++++ Source information
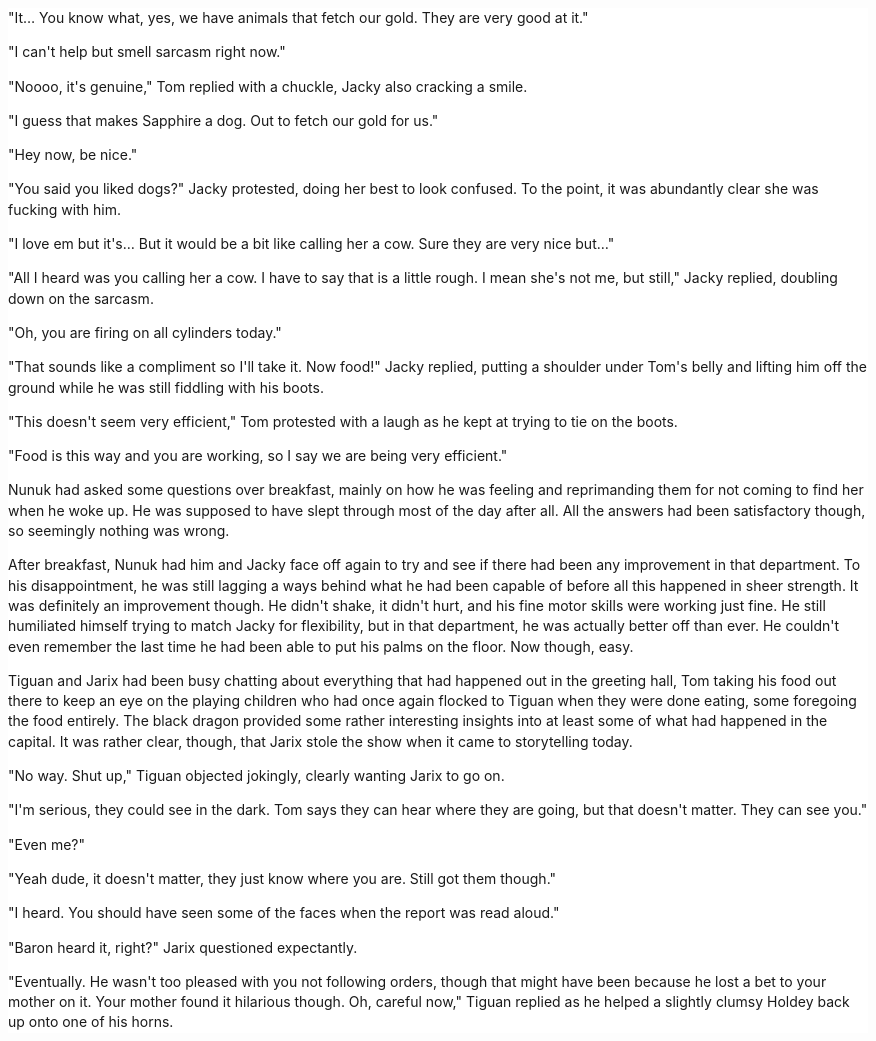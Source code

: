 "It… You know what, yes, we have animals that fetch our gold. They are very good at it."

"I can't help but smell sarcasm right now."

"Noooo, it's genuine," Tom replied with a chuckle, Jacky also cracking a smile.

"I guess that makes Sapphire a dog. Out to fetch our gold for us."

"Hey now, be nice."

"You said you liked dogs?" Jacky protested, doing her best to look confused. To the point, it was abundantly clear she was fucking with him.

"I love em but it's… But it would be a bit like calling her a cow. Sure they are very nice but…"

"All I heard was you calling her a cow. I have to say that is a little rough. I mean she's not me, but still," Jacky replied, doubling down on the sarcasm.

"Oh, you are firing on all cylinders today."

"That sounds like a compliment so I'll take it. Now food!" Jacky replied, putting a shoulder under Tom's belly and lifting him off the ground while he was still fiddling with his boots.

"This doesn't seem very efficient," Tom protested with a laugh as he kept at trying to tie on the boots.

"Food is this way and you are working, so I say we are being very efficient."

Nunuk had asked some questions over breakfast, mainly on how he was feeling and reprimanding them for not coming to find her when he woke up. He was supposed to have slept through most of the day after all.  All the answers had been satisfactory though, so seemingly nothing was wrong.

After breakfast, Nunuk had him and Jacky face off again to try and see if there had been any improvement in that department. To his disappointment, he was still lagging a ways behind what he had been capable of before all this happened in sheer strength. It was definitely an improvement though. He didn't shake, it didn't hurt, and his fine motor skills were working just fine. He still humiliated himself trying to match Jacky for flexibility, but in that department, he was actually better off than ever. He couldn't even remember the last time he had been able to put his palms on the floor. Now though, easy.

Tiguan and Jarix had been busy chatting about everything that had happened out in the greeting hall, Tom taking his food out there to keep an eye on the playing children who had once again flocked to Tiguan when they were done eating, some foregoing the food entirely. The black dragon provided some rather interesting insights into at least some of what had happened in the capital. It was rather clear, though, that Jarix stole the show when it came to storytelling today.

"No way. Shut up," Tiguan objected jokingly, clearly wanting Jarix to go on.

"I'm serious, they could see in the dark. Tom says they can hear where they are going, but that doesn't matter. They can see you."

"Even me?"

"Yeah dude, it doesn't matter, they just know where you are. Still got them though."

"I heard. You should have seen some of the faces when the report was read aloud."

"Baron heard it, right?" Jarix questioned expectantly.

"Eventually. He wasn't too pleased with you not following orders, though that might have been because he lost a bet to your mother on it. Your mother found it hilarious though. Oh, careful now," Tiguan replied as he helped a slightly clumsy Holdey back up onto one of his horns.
++++++++
Try it: Reproduce only the lines above, starting at the line with "on the sarcasm." and ending at the line with "with his boots.", exactly as written.

Answer for the task:
"All I heard was you calling her a cow. I have to say that is a little rough. I mean she's not me, but still," Jacky replied, doubling down on the sarcasm.

"Oh, you are firing on all cylinders today."

"That sounds like a compliment so I'll take it. Now food!" Jacky replied, putting a shoulder under Tom's belly and lifting him off the ground while he was still fiddling with his boots.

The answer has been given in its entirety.